My father died in February, 1858; but Black, with the full consent of the family, remained with us. Following the decease of my mother in January, 1867, I took him to my home, where he lived until his death, which occurred June 2, 1872. Altogether, he lived with us some thirty years.

Black was always a welcome member in our family. His kindly mien and fatherly advise to my brothers and myself endeared him to us all. He was especially attached to my eldest brother, Isaac, and after Isaac's death at the age of fourteen, the old man transferred his affection to me. While he lived in my father's house, the doctor's office was his room, and I slept there frequently, read to him, and led him about the premises.

Mr. Black was a man of extraordinary memory, and was always made the referee in controversies among the older settlers when they failed to agree concerning some occurrence of earlier times. Time and again, when I was a boy, he would say to me that notwithstanding his great misfortune. God had blessed him by giving him a good home among friends, and that one day, when I reached maturity, he would disclose to me his secret of tempering steel.
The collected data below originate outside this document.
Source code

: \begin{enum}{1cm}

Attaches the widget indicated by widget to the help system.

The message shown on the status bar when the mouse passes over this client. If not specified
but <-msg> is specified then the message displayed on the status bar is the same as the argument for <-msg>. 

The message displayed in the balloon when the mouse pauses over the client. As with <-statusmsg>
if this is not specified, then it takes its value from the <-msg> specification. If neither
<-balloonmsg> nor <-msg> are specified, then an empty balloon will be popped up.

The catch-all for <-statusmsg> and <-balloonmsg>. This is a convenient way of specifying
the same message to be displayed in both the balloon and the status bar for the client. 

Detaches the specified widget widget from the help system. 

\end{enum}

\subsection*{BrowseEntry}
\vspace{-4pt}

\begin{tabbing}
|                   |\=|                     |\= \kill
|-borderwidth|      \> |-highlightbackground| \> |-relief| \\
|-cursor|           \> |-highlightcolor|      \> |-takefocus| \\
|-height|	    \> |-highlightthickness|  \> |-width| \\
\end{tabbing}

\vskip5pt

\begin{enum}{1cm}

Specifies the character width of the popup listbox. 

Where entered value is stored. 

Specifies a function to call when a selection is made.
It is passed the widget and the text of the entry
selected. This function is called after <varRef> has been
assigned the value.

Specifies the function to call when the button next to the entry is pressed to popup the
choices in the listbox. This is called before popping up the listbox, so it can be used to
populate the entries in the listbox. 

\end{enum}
I did not press him as to this, although naturally very curious, and it was not until my mother's death, when he moved into my home, that it seemed he was getting ready to trust me with his secret.
On May 1, 1870, which was his seventieth birthday, Mr. Black told me that, since in the ordinary course of nature he could not expect to live much longer, he had decided that the time had arrived.

He stated that I was old enough and sufficiently well acquainted with the affairs of the world to properly utilize the secret, and that if I would procure pen, ink and paper, he would communicate his knowledge to me.

I lost no time in bringing the materials to him. After sitting in silence for awhile, he said: "In the first place"---and then stopped and began rubbing his brow with the fingers of his right hand.

He continued in this way for some minutes, as if trying to reconstruct something in his mind, and then, still rubbing his brow, said: "Go away and come back in an hour."

I did so, but remained close to the open door where I could see him, and not for one moment did he take his fingers away from his brow, or change his position.

At the expiration of the hour I went in and spoke to him. Without a perceptible movement, he said: "Go out again, and come back in an hour's time."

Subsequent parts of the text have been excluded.